INFORMATION GIVEN:
[Start of section]

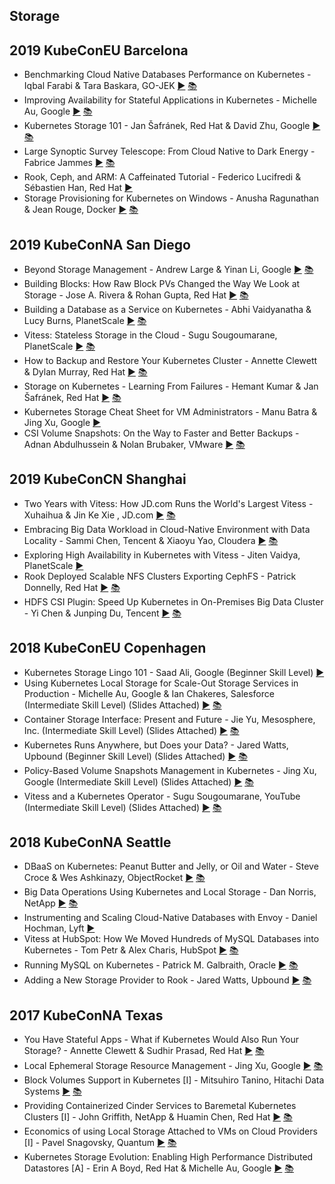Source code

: Storage
---
## 2019 KubeConEU Barcelona

* Benchmarking Cloud Native Databases Performance on Kubernetes - Iqbal Farabi &amp; Tara Baskara, GO-JEK [▶️](https://www.youtube.com/watch?v=cz-eHwqtyvU) [ 📚](https://static.sched.com/hosted_files/kccnceu19/22/Benchmarking%20Cloud%20Native%20Database%20Running%20on%20Kubernetes.pdf)
* Improving Availability for Stateful Applications in Kubernetes - Michelle Au, Google [▶️](https://www.youtube.com/watch?v=Cd7aJiQLIpM) [ 📚](https://static.sched.com/hosted_files/kccnceu19/90/KubeCon-Europe-2019-Improving-Availability-Stateful-Apps%20%281%29.pdf)
* Kubernetes Storage 101 - Jan Šafránek, Red Hat &amp; David Zhu, Google [▶️](https://www.youtube.com/watch?v=_qfSzrPn9Cs) [ 📚](https://static.sched.com/hosted_files/kccnceu19/cf/slides.pdf)
* Large Synoptic Survey Telescope: From Cloud Native to Dark Energy - Fabrice Jammes [▶️](https://www.youtube.com/watch?v=YC_nIGbI8Hk) [ 📚](https://static.sched.com/hosted_files/kccnceu19/db/1_Kubecon-LSST.pdf)
* Rook, Ceph, and ARM: A Caffeinated Tutorial - Federico Lucifredi &amp; Sébastien Han, Red Hat [▶️](https://www.youtube.com/watch?v=pNz0UyaqlE8)  
* Storage Provisioning for Kubernetes on Windows - Anusha Ragunathan &amp; Jean Rouge, Docker [▶️](https://www.youtube.com/watch?v=GyhByfDOqpY) [ 📚](https://static.sched.com/hosted_files/kccnceu19/73/KubeCon2019_WindowsStorage.pdf)

## 2019 KubeConNA San Diego

* Beyond Storage Management - Andrew Large & Yinan Li, Google [▶️](https://www.youtube.com/channel/UCvqbFHwN-nwalWPjPUKpvTA) [ 📚](https://static.sched.com/hosted_files/kccncna19/22/Beyond%20Storage%20Management.pdf)
* Building Blocks: How Raw Block PVs Changed the Way We Look at Storage - Jose A. Rivera & Rohan Gupta, Red Hat [▶️](https://www.youtube.com/watch?v=5j4ViEfVcWg) [ 📚](https://static.sched.com/hosted_files/kccncna19/da/Building%20Blocks%20-%20KubeCon%20NA%202019.pdf)
* Building a Database as a Service on Kubernetes - Abhi Vaidyanatha & Lucy Burns, PlanetScale [▶️](https://www.youtube.com/watch?v=469NOldFOgw) [ 📚](https://static.sched.com/hosted_files/kccncna19/bd/Building%20a%20Cloud%20Database.pdf)
* Vitess: Stateless Storage in the Cloud - Sugu Sougoumarane, PlanetScale [▶️](https://www.youtube.com/watch?v=z63dtNj6ctY) [ 📚](https://static.sched.com/hosted_files/kccncna19/41/Vitess%40SanDiego.pdf)
* How to Backup and Restore Your Kubernetes Cluster - Annette Clewett & Dylan Murray, Red Hat [▶️](https://www.youtube.com/watch?v=JyzgS-KKuoo) [ 📚](https://static.sched.com/hosted_files/kccncna19/8a/How%20to%20Backup%20and%20Recover%20Your%20Kubernetes%20Cluster.pdf)
* Storage on Kubernetes - Learning From Failures - Hemant Kumar & Jan Šafránek, Red Hat [▶️](https://www.youtube.com/watch?v=zuGjw595OiQ) [ 📚](https://static.sched.com/hosted_files/kccncna19/ed/slides.pdf)
* Kubernetes Storage Cheat Sheet for VM Administrators - Manu Batra & Jing Xu, Google [▶️](https://www.youtube.com/watch?v=Qbfp2QJ-Png)  
* CSI Volume Snapshots: On the Way to Faster and Better Backups - Adnan Abdulhussein & Nolan Brubaker, VMware [▶️](https://youtu.be/GuAJFPC9pXs) [ 📚](https://static.sched.com/hosted_files/kccncna19/b2/CSI%20Volume%20Snapshots_%20On%20the%20Way%20to%20Faster%20and%20Better%20Backups.pdf)

 

## 2019 KubeConCN Shanghai

* Two Years with Vitess: How JD.com Runs the World's Largest Vitess - Xuhaihua & Jin Ke Xie , JD.com [▶️](https://youtu.be/qww4UVNG3Io) [ 📚](https://static.sched.com/hosted_files/kccncosschn19eng/03/Two%20Years%20With%20Vitess-JD.pdf)
* Embracing Big Data Workload in Cloud-Native Environment with Data Locality - Sammi Chen, Tencent & Xiaoyu Yao, Cloudera [▶️](https://youtu.be/uqezHbcCmzs) [ 📚](https://static.sched.com/hosted_files/kccncosschn19eng/ad/KubeCon_China_2019_xyao-0619.pdf)
* Exploring High Availability in Kubernetes with Vitess - Jiten Vaidya, PlanetScale [▶️](https://youtu.be/RebUhv2byyE)  
* Rook Deployed Scalable NFS Clusters Exporting CephFS - Patrick Donnelly, Red Hat [▶️](https://youtu.be/8yszaltPrYM) [ 📚](https://static.sched.com/hosted_files/kccncosschn19eng/f9/Kubecon%20Shanghai_%20Rook-Deployed%20NFS%20Clusters%20over%20CephFS%20%28Translator%20Copy%29.pptx)
* HDFS CSI Plugin: Speed Up Kubernetes in On-Premises Big Data Cluster - Yi Chen & Junping Du, Tencent [▶️]() [ 📚](https://static.sched.com/hosted_files/kccncosschn19eng/f6/KubeCon_China_2019_kccnc_yichen_v1.pdf)

 

## 2018 KubeConEU  Copenhagen

* Kubernetes Storage Lingo 101 - Saad Ali, Google (Beginner Skill Level) [▶️](https://youtu.be/uSxlgK1bCuA) 
* Using Kubernetes Local Storage for Scale-Out Storage Services in Production - Michelle Au, Google & Ian Chakeres, Salesforce (Intermediate Skill Level) (Slides Attached) [▶️](https://youtu.be/eqkgiPppZN8) [ 📚](https://static.sched.com/hosted_files/kccnceu18/89/2018%20Kubecon%20EU%20Local%20Persistent%20Volumes%20%283%29.pdf)
* Container Storage Interface: Present and Future - Jie Yu, Mesosphere, Inc. (Intermediate Skill Level) (Slides Attached) [▶️](https://youtu.be/ktwY1anKN58) [ 📚](https://static.sched.com/hosted_files/kccnceu18/fb/CloudNativeCon%20EU%202018%20CSI%20Jie%20Yu.pdf)
* Kubernetes Runs Anywhere, but Does your Data? - Jared Watts, Upbound (Beginner Skill Level) (Slides Attached) [▶️](https://youtu.be/Ot66g1WzXEU) [ 📚](https://static.sched.com/hosted_files/kccnceu18/c1/kubernetes-runs-anywhere-but-does-your-data.pdf)
* Policy-Based Volume Snapshots Management in Kubernetes - Jing Xu, Google (Intermediate Skill Level) (Slides Attached) [▶️](https://youtu.be/_ZcooWc7Iyc) [ 📚](https://static.sched.com/hosted_files/kccnceu18/ec/Policy-based%20Volume%20Snapshot%20Design.pdf)
* Vitess and a Kubernetes Operator - Sugu Sougoumarane, YouTube (Intermediate Skill Level) (Slides Attached) [▶️](https://youtu.be/paOiIkASDjg) [ 📚](https://static.sched.com/hosted_files/kccnceu18/56/Vitess%40Kubecon2018.pdf)

 

## 2018 KubeConNA  Seattle

* DBaaS on Kubernetes: Peanut Butter and Jelly, or Oil and Water - Steve Croce & Wes Ashkinazy, ObjectRocket [▶️](https://youtu.be/KEljVqER8nU) [ 📚](https://static.sched.com/hosted_files/kccna18/f8/ObjectRocketKubeconPresentation.pdf)
* Big Data Operations Using Kubernetes and Local Storage - Dan Norris, NetApp [▶️](https://youtu.be/ozgOyh75hzM) [ 📚](https://static.sched.com/hosted_files/kccna18/76/Big%20Data%20Operations%20Using%20Kubernetes%20and%20Local%20Storage.pdf)
* Instrumenting and Scaling Cloud-Native Databases with Envoy - Daniel Hochman, Lyft [▶️](https://youtu.be/1e2_Ljxe0Sg)  
* Vitess at HubSpot: How We Moved Hundreds of MySQL Databases into Kubernetes - Tom Petr & Alex Charis, HubSpot [▶️](https://youtu.be/ZjTraLkMjYM) [ 📚](https://static.sched.com/hosted_files/kccna18/2b/HubSpotKubeCon_2018.pdf)
* Running MySQL on Kubernetes - Patrick M. Galbraith, Oracle [▶️](https://youtu.be/g924HDB81oc) [ 📚](https://static.sched.com/hosted_files/kccna18/0b/MySQL%20on%20Kubernetes-%20no%20video.pptx)
* Adding a New Storage Provider to Rook - Jared Watts, Upbound [▶️](https://youtu.be/Ke0vmhnV3lc) [ 📚](https://static.sched.com/hosted_files/kccna18/35/Rook%20-%20Adding%20a%20New%20Storage%20Provider.pdf)



## 2017 KubeConNA Texas

* You Have Stateful Apps - What if Kubernetes Would Also Run Your Storage? - Annette Clewett & Sudhir Prasad, Red Hat [▶️](https://youtu.be/Fgpr2lMnBVY) [ 📚](https://static.sched.com/hosted_files/kccncna17/7b/KubeRunningYourStorage1208.pdf)
* Local Ephemeral Storage Resource Management - Jing Xu, Google [▶️](https://youtu.be/cvK1t1h15XM) [ 📚](https://static.sched.com/hosted_files/kccncna17/3e/Kubecon_localstorage.pdf)
* Block Volumes Support in Kubernetes [I] - Mitsuhiro Tanino, Hitachi Data Systems [▶️](https://youtu.be/k8_QQ9eNa-g) [ 📚](https://static.sched.com/hosted_files/kccncna17/8e/Mitsuhiro_Tanino_Block_Volume_KC_CNC_NA17.pdf)
* Providing Containerized Cinder Services to Baremetal Kubernetes Clusters [I] - John Griffith, NetApp & Huamin Chen, Red Hat [▶️](https://youtu.be/vCDlQ0F4kik) [ 📚](https://static.sched.com/hosted_files/kccncna17/20/CinderForK8s.pdf)
* Economics of using Local Storage Attached to VMs on Cloud Providers [I] - Pavel Snagovsky, Quantum [▶️](https://youtu.be/ePLUqOnbdp4) [ 📚](https://static.sched.com/hosted_files/kccncna17/b3/Cloud%20storage-2.pdf)
* Kubernetes Storage Evolution: Enabling High Performance Distributed Datastores [A] - Erin A Boyd, Red Hat & Michelle Au, Google [▶️](https://youtu.be/5O5MIfGxCrI) [ 📚](https://static.sched.com/hosted_files/kccncna17/3c/2017%20Kubecon%20Storage%20-%20FINAL.pdf)
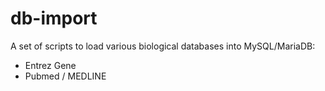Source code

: # db-import

A set of scripts to load various biological databases into MySQL/MariaDB:

- Entrez Gene
- Pubmed / MEDLINE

[End of section]

WHAT TO WORK ON: Using the data above, return each line that includes the word "Patrick".

EXPECTED ANSWER:
* Rook Deployed Scalable NFS Clusters Exporting CephFS - Patrick Donnelly, Red Hat [▶️](https://youtu.be/8yszaltPrYM) [ 📚](https://static.sched.com/hosted_files/kccncosschn19eng/f9/Kubecon%20Shanghai_%20Rook-Deployed%20NFS%20Clusters%20over%20CephFS%20%28Translator%20Copy%29.pptx)
* Running MySQL on Kubernetes - Patrick M. Galbraith, Oracle [▶️](https://youtu.be/g924HDB81oc) [ 📚](https://static.sched.com/hosted_files/kccna18/0b/MySQL%20on%20Kubernetes-%20no%20video.pptx)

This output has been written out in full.